*** Opening DATA PROVIDED ***
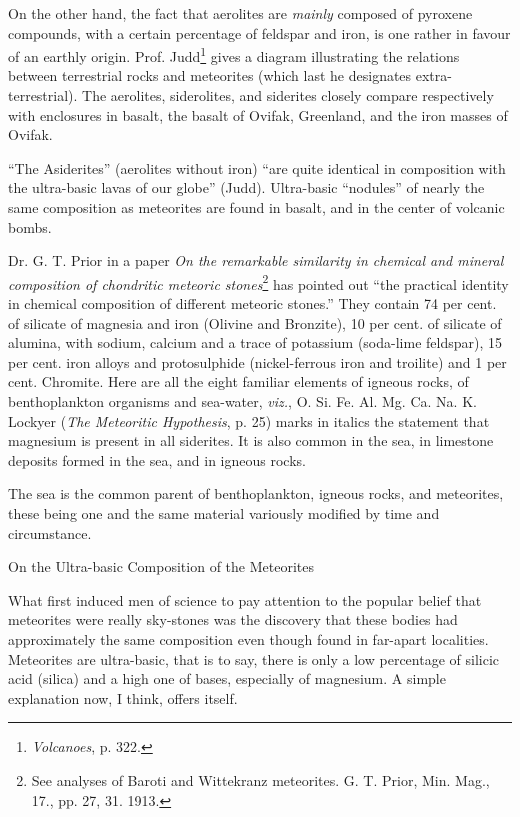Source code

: \documentclass[a4paper, 12pt, oneside]{article}
\begin{document}
On the other hand, the fact that aerolites are \emph{mainly} composed of pyroxene compounds, with a certain percentage of feldspar and iron, is one rather in favour of an earthly origin. Prof. Judd\footnote{\emph{Volcanoes}, p. 322.} gives a diagram illustrating the relations between terrestrial rocks and meteorites (which last he designates extra-terrestrial). The aerolites, siderolites, and siderites closely compare respectively with enclosures in basalt, the basalt of Ovifak, Greenland, and the iron masses of Ovifak.

``The Asiderites'' (aerolites without iron) ``are quite identical in composition with the ultra-basic lavas of our globe'' (Judd). Ultra-basic ``nodules'' of nearly the same composition as meteorites are found in basalt, and in the center of volcanic bombs.

Dr. G. T. Prior in a paper \emph{On the remarkable similarity in chemical and mineral composition of chondritic meteoric stones}\footnote{See analyses of Baroti and Wittekranz meteorites. G. T. Prior, Min. Mag., 17., pp. 27, 31. 1913.} has pointed out ``the practical identity in chemical composition of different meteoric stones.'' They contain 74 per cent. of silicate of magnesia and iron (Olivine and Bronzite), 10 per cent. of silicate of alumina, with sodium, calcium and a trace of potassium (soda-lime feldspar), 15 per cent. iron alloys and protosulphide (nickel-ferrous iron and troilite) and 1 per cent. Chromite. Here are all the eight familiar elements of igneous rocks, of benthoplankton organisms and sea-water, \emph{viz.}, O. Si. Fe. Al. Mg. Ca. Na. K. Lockyer (\emph{The Meteoritic Hypothesis}, p. 25) marks in italics the statement that magnesium is present in all siderites. It is also common in the sea, in limestone deposits formed in the sea, and in igneous rocks.

The sea is the common parent of benthoplankton, igneous rocks, and meteorites, these being one and the same material variously modified by time and circumstance.

On the Ultra-basic Composition of the Meteorites

What first induced men of science to pay attention to the popular belief that meteorites were really sky-stones was the discovery that these bodies had approximately the same composition even though found in far-apart localities. Meteorites are ultra-basic, that is to say, there is only a low percentage of silicic acid (silica) and a high one of bases, especially of magnesium. A simple explanation now, I think, offers itself.
\end{document}

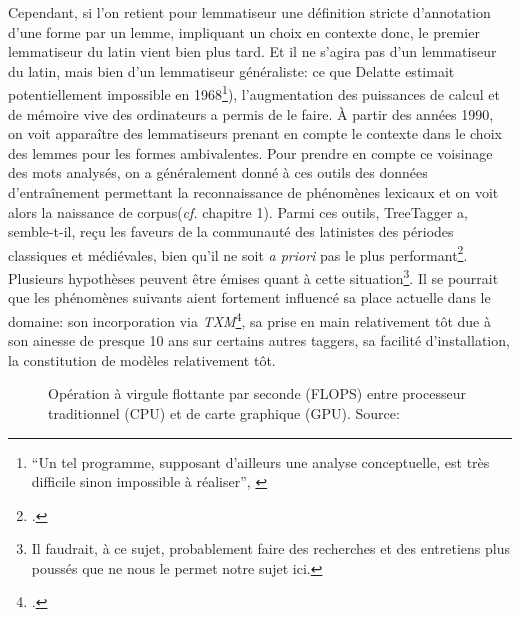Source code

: Cependant, si l'on retient pour lemmatiseur une définition stricte d'annotation d'une forme par un lemme, impliquant un choix en contexte donc, le premier lemmatiseur du latin vient bien plus tard. Et il ne s'agira pas d'un lemmatiseur du latin, mais bien d'un lemmatiseur généraliste: ce que Delatte estimait potentiellement impossible en 1968\footnote{\enquote{Un tel programme, supposant d'ailleurs une analyse conceptuelle, est très difficile sinon impossible à réaliser}, \cite[p.~100]{delatte_index_1968}}), l'augmentation des puissances de calcul et de mémoire vive des ordinateurs a permis de le faire. À partir des années 1990, on voit apparaître des lemmatiseurs prenant en compte le contexte dans le choix des lemmes pour les formes ambivalentes. %
Pour prendre en compte ce voisinage des mots analysés, on a généralement donné à ces outils des données d'entraînement permettant la reconnaissance de phénomènes lexicaux et on voit alors la naissance de corpus(\textit{cf.} chapitre 1). Parmi ces outils, TreeTagger a, semble-t-il, reçu les faveurs de la communauté des latinistes des périodes classiques et médiévales, bien qu'il ne soit \textit{a priori} pas le plus performant\footcite[Voir]{eger_lexicon-assisted_2015}. Plusieurs hypothèses peuvent être émises quant à cette situation\footnote{Il faudrait, à ce sujet, probablement faire des recherches et des entretiens plus poussés que ne nous le permet notre sujet ici.}. Il se pourrait que les phénomènes suivants aient fortement influencé sa place actuelle dans le domaine: son incorporation via \textit{TXM}\footcite{heiden:halshs-00549779}, sa prise en main relativement tôt due à son ainesse de presque 10 ans sur certains autres taggers, sa facilité d'installation, la constitution de modèles relativement tôt. 


\begin{figure}[h]
    \centering
    \caption{Opération à virgule flottante par seconde (FLOPS) entre processeur traditionnel (CPU) et de carte graphique (GPU). Source: \cite{noauthor_cuda_nodate}}
    \label{lemmatisation:histoire:puissance-gpu}
\end{figure}


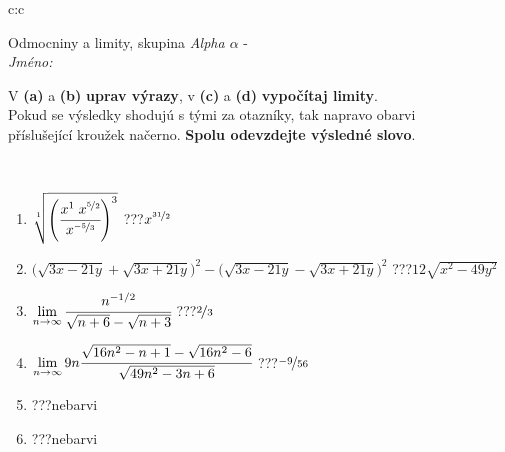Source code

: \documentclass[10pt]{report}
\begin{document}
\thispagestyle{empty}
\begin{tabular}{c:c}
\begin{minipage}[c][104.5mm][t]{0.5\linewidth}
\begin{center}
\vspace{7mm}
{\huge Odmocniny a limity, skupina \textit{Alpha $\alpha$} -}\\[5mm]
\textit{Jméno:}\phantom{xxxxxxxxxxxxxxxxxxxxxxxxxxxxxxxxxxxxxxxxxxxxxxxxxxxxxxxxxxxxxxxxx}\\[5mm]
\begin{minipage}{0.95\linewidth}
\begin{center}
V \textbf{(a)} a \textbf{(b)} \textbf{uprav výrazy}, v \textbf{(c)} a \textbf{(d)} \textbf{vypočítaj limity}.\\Pokud se výsledky shodujú s tými za otazníky, tak napravo obarvi\\příslušející kroužek načerno. \textbf{Spolu odevzdejte výsledné slovo}.
\end{center}
\end{minipage}
\\[1mm]
\begin{minipage}{0.79\linewidth}
\begin{center}
\begin{varwidth}{\linewidth}
\begin{enumerate}
\small
\item $\sqrt[1]{\left(\cfrac{x^{1}\;x^{\nicefrac{5}{2}}}{x^{\nicefrac{-5}{3}}}\right)^{3}}$\quad \dotfill\; ???\;\dotfill \quad $x^{\nicefrac{31}{2}}$
\item {\footnotesize{\scriptsize$\big(\sqrt{3x-21y}+\sqrt{3x+21y}\big)^2-\big(\sqrt{3x-21y}-\sqrt{3x+21y}\big)^2$}\quad \dotfill\; ???\;\dotfill \quad $12\sqrt{x^2-49y^2}$}
\item $\lim\limits_{n\to\infty}\cfrac{n^{-1/2}}{\sqrt{n+6}-\sqrt{n+3}}$\quad \dotfill\; ???\;\dotfill \quad $\nicefrac{2}{3}$
\item $\lim\limits_{n\to\infty}9n\cfrac{\sqrt{16n^2-n+1}-\sqrt{16n^2-6}}{\sqrt{49n^2-3n+6}}$\quad \dotfill\; ???\;\dotfill \quad $\nicefrac{-9}{56}$
\item \quad \dotfill\; ???\;\dotfill \quad nebarvi
\item \quad \dotfill\; ???\;\dotfill \quad nebarvi
\end{enumerate}
\end{varwidth}
\end{center}
\end{minipage}
\begin{minipage}{0.20\linewidth}

\end{minipage}
\end{center}
\end{minipage}
\end{tabular}
\end{document}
*** Closing DATA PROVIDED ***
* THE TASK *
Nothing in the records should be changed in the copy, but the pictures must be left out.

* COMPLETED EXERCISE *
Source code

: \documentclass[a4paper, 12pt, oneside]{article}
\begin{document}
On the other hand, the fact that aerolites are \emph{mainly} composed of pyroxene compounds, with a certain percentage of feldspar and iron, is one rather in favour of an earthly origin. Prof. Judd\footnote{\emph{Volcanoes}, p. 322.} gives a diagram illustrating the relations between terrestrial rocks and meteorites (which last he designates extra-terrestrial). The aerolites, siderolites, and siderites closely compare respectively with enclosures in basalt, the basalt of Ovifak, Greenland, and the iron masses of Ovifak.

``The Asiderites'' (aerolites without iron) ``are quite identical in composition with the ultra-basic lavas of our globe'' (Judd). Ultra-basic ``nodules'' of nearly the same composition as meteorites are found in basalt, and in the center of volcanic bombs.

Dr. G. T. Prior in a paper \emph{On the remarkable similarity in chemical and mineral composition of chondritic meteoric stones}\footnote{See analyses of Baroti and Wittekranz meteorites. G. T. Prior, Min. Mag., 17., pp. 27, 31. 1913.} has pointed out ``the practical identity in chemical composition of different meteoric stones.'' They contain 74 per cent. of silicate of magnesia and iron (Olivine and Bronzite), 10 per cent. of silicate of alumina, with sodium, calcium and a trace of potassium (soda-lime feldspar), 15 per cent. iron alloys and protosulphide (nickel-ferrous iron and troilite) and 1 per cent. Chromite. Here are all the eight familiar elements of igneous rocks, of benthoplankton organisms and sea-water, \emph{viz.}, O. Si. Fe. Al. Mg. Ca. Na. K. Lockyer (\emph{The Meteoritic Hypothesis}, p. 25) marks in italics the statement that magnesium is present in all siderites. It is also common in the sea, in limestone deposits formed in the sea, and in igneous rocks.

The sea is the common parent of benthoplankton, igneous rocks, and meteorites, these being one and the same material variously modified by time and circumstance.

On the Ultra-basic Composition of the Meteorites

What first induced men of science to pay attention to the popular belief that meteorites were really sky-stones was the discovery that these bodies had approximately the same composition even though found in far-apart localities. Meteorites are ultra-basic, that is to say, there is only a low percentage of silicic acid (silica) and a high one of bases, especially of magnesium. A simple explanation now, I think, offers itself.
\end{document}

Source code

: Cependant, si l'on retient pour lemmatiseur une définition stricte d'annotation d'une forme par un lemme, impliquant un choix en contexte donc, le premier lemmatiseur du latin vient bien plus tard. Et il ne s'agira pas d'un lemmatiseur du latin, mais bien d'un lemmatiseur généraliste: ce que Delatte estimait potentiellement impossible en 1968\footnote{\enquote{Un tel programme, supposant d'ailleurs une analyse conceptuelle, est très difficile sinon impossible à réaliser}, \cite[p.~100]{delatte_index_1968}}), l'augmentation des puissances de calcul et de mémoire vive des ordinateurs a permis de le faire. À partir des années 1990, on voit apparaître des lemmatiseurs prenant en compte le contexte dans le choix des lemmes pour les formes ambivalentes. %
Pour prendre en compte ce voisinage des mots analysés, on a généralement donné à ces outils des données d'entraînement permettant la reconnaissance de phénomènes lexicaux et on voit alors la naissance de corpus(\textit{cf.} chapitre 1). Parmi ces outils, TreeTagger a, semble-t-il, reçu les faveurs de la communauté des latinistes des périodes classiques et médiévales, bien qu'il ne soit \textit{a priori} pas le plus performant\footcite[Voir]{eger_lexicon-assisted_2015}. Plusieurs hypothèses peuvent être émises quant à cette situation\footnote{Il faudrait, à ce sujet, probablement faire des recherches et des entretiens plus poussés que ne nous le permet notre sujet ici.}. Il se pourrait que les phénomènes suivants aient fortement influencé sa place actuelle dans le domaine: son incorporation via \textit{TXM}\footcite{heiden:halshs-00549779}, sa prise en main relativement tôt due à son ainesse de presque 10 ans sur certains autres taggers, sa facilité d'installation, la constitution de modèles relativement tôt. 


\begin{figure}[h]
    \centering
    \caption{Opération à virgule flottante par seconde (FLOPS) entre processeur traditionnel (CPU) et de carte graphique (GPU). Source: \cite{noauthor_cuda_nodate}}
    \label{lemmatisation:histoire:puissance-gpu}
\end{figure}


Source code

: \documentclass[10pt]{report}
\begin{document}
\thispagestyle{empty}
\begin{tabular}{c:c}
\begin{minipage}[c][104.5mm][t]{0.5\linewidth}
\begin{center}
\vspace{7mm}
{\huge Odmocniny a limity, skupina \textit{Alpha $\alpha$} -}\\[5mm]
\textit{Jméno:}\phantom{xxxxxxxxxxxxxxxxxxxxxxxxxxxxxxxxxxxxxxxxxxxxxxxxxxxxxxxxxxxxxxxxx}\\[5mm]
\begin{minipage}{0.95\linewidth}
\begin{center}
V \textbf{(a)} a \textbf{(b)} \textbf{uprav výrazy}, v \textbf{(c)} a \textbf{(d)} \textbf{vypočítaj limity}.\\Pokud se výsledky shodujú s tými za otazníky, tak napravo obarvi\\příslušející kroužek načerno. \textbf{Spolu odevzdejte výsledné slovo}.
\end{center}
\end{minipage}
\\[1mm]
\begin{minipage}{0.79\linewidth}
\begin{center}
\begin{varwidth}{\linewidth}
\begin{enumerate}
\small
\item $\sqrt[1]{\left(\cfrac{x^{1}\;x^{\nicefrac{5}{2}}}{x^{\nicefrac{-5}{3}}}\right)^{3}}$\quad \dotfill\; ???\;\dotfill \quad $x^{\nicefrac{31}{2}}$
\item {\footnotesize{\scriptsize$\big(\sqrt{3x-21y}+\sqrt{3x+21y}\big)^2-\big(\sqrt{3x-21y}-\sqrt{3x+21y}\big)^2$}\quad \dotfill\; ???\;\dotfill \quad $12\sqrt{x^2-49y^2}$}
\item $\lim\limits_{n\to\infty}\cfrac{n^{-1/2}}{\sqrt{n+6}-\sqrt{n+3}}$\quad \dotfill\; ???\;\dotfill \quad $\nicefrac{2}{3}$
\item $\lim\limits_{n\to\infty}9n\cfrac{\sqrt{16n^2-n+1}-\sqrt{16n^2-6}}{\sqrt{49n^2-3n+6}}$\quad \dotfill\; ???\;\dotfill \quad $\nicefrac{-9}{56}$
\item \quad \dotfill\; ???\;\dotfill \quad nebarvi
\item \quad \dotfill\; ???\;\dotfill \quad nebarvi
\end{enumerate}
\end{varwidth}
\end{center}
\end{minipage}
\begin{minipage}{0.20\linewidth}

\end{minipage}
\end{center}
\end{minipage}
\end{tabular}
\end{document}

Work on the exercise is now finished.